Thursday, June 17, 2021

Supreme Court Rejects Suit Against 2 US Companies Charging Abetting Child Slavery Abroad

Under the Alien Tort Statute, suits may be brought in U.S. courts by non-citizens to recover damages for human rights abuses that violate international law, if conduct relevant to the statute’s focus occurred in the United States.  The U.S. Supreme Court this morning in Nestle USA, Inc. v. Doe, (Sup. Ct., June 17, 2021), by an 8-1 vote, dismissed an Alien Tort Statute suit, finding insufficient conduct in the United States.  The Court summarized plaintiffs' allegations:

Petitioners NestlĂ© USA and Cargill are U. S.-based companies that purchase, process, and sell cocoa. They did not own or operate farms in Ivory Coast. But they did buy cocoa from farms located there. They also provided those farms with technical and financial resources—such as training, fertilizer, tools, and cash—in exchange for the exclusive right to purchase cocoa. Respondents allege that they were enslaved on some of those farms.

Respondents sued Nestlé, Cargill, and other entities, contending that this arrangement aided and abetted child slavery.

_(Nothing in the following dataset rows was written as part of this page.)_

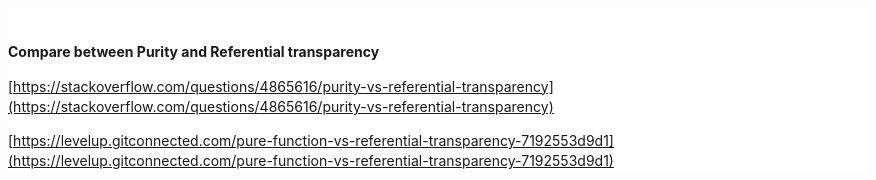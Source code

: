 <br>

**Compare between Purity and Referential transparency**

[https://stackoverflow.com/questions/4865616/purity-vs-referential-transparency](https://stackoverflow.com/questions/4865616/purity-vs-referential-transparency)

[https://levelup.gitconnected.com/pure-function-vs-referential-transparency-7192553d9d1](https://levelup.gitconnected.com/pure-function-vs-referential-transparency-7192553d9d1)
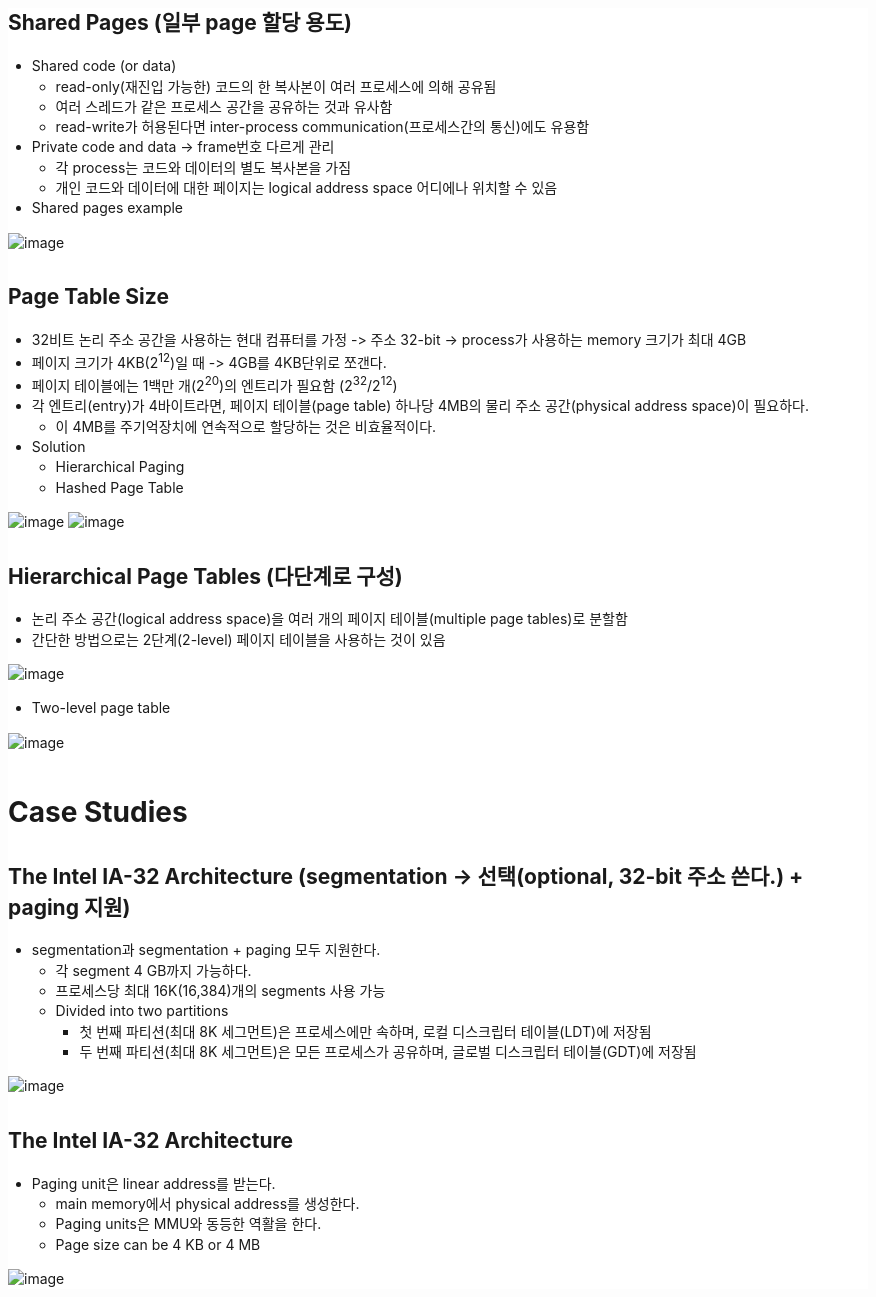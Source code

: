 ## Shared Pages (일부 page 할당 용도)
- Shared code (or data)
  - read-only(재진입 가능한) 코드의 한 복사본이 여러 프로세스에 의해 공유됨
  - 여러 스레드가 같은 프로세스 공간을 공유하는 것과 유사함
  - read-write가 허용된다면 inter-process communication(프로세스간의 통신)에도 유용함
- Private code and data -> frame번호 다르게 관리
  - 각 process는 코드와 데이터의 별도 복사본을 가짐
  - 개인 코드와 데이터에 대한 페이지는 logical address space 어디에나 위치할 수 있음
- Shared pages example <br>

![image](https://github.com/user-attachments/assets/1e3347d3-6f38-4b66-bcd8-bdf5bb4db4bd)

## Page Table Size
- 32비트 논리 주소 공간을 사용하는 현대 컴퓨터를 가정 -> 주소 32-bit -> process가 사용하는 memory 크기가 최대 4GB
- 페이지 크기가 4KB($2^{12}$)일 때 -> 4GB를 4KB단위로 쪼갠다.
- 페이지 테이블에는 1백만 개($2^{20}$)의 엔트리가 필요함 ($2^{32}/2^{12}$)
- 각 엔트리(entry)가 4바이트라면, 페이지 테이블(page table) 하나당 4MB의 물리 주소 공간(physical address space)이 필요하다.
  - 이 4MB를 주기억장치에 연속적으로 할당하는 것은 비효율적이다.
- Solution
  - Hierarchical Paging
  - Hashed Page Table <br>

![image](https://github.com/user-attachments/assets/cfde4f97-9489-4222-a759-dec82a894bfa)
![image](https://github.com/user-attachments/assets/160460d0-1c90-4f8c-b62d-1ae99ac38d6c)

## Hierarchical Page Tables (다단계로 구성)
- 논리 주소 공간(logical address space)을 여러 개의 페이지 테이블(multiple page tables)로 분할함
- 간단한 방법으로는 2단계(2-level) 페이지 테이블을 사용하는 것이 있음 <br>

![image](https://github.com/user-attachments/assets/d41f87ba-57db-42cf-a663-f4ec975f4249)
- Two-level page table <br>

![image](https://github.com/user-attachments/assets/3f6dd9e5-4fdf-4bd2-b0ed-d29b115e203b)

# Case Studies
## The Intel IA-32 Architecture (segmentation -> 선택(optional, 32-bit 주소 쓴다.) + paging 지원)
- segmentation과 segmentation + paging 모두 지원한다.
  - 각 segment 4 GB까지 가능하다.
  - 프로세스당 최대 16K(16,384)개의 segments 사용 가능
  - Divided into two partitions
    - 첫 번째 파티션(최대 8K 세그먼트)은 프로세스에만 속하며, 로컬 디스크립터 테이블(LDT)에 저장됨
    - 두 번째 파티션(최대 8K 세그먼트)은 모든 프로세스가 공유하며, 글로벌 디스크립터 테이블(GDT)에 저장됨 <br>

![image](https://github.com/user-attachments/assets/ac1b7f8d-f072-447a-bb1c-9ad132171caa)

## The Intel IA-32 Architecture
- Paging unit은 linear address를 받는다.
  - main memory에서 physical address를 생성한다. 
  - Paging units은 MMU와 동등한 역활을 한다.
  - Page size can be 4 KB or 4 MB <br>

![image](https://github.com/user-attachments/assets/2f0cbf51-9db9-4396-ab7a-40f4b0d19e46)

The Court, in an opinion by Justice Thomas, held:

The Ninth Circuit ... let this suit proceed because respondents pleaded as a general matter that “every major operational decision by both companies is made in or approved in the U. S.”... But allegations of general corporate activity—like decision making—cannot alone establish domestic application of the ATS.

Justices Thomas, Gorsuch and Kavanaugh would have also held that the ATS is merely jurisdictional, and no private right of action has been created by Congress for this conduct.

Justice Gorsuch filed a concurring opinion, joined in parts by Justices Alito and Kavanaugh. Justice Sotomayor, Joined by Justices Breyer and Kagan filed an opinion concurring in part. Justice Alito filed a dissenting opinion.

AP reports on the decision.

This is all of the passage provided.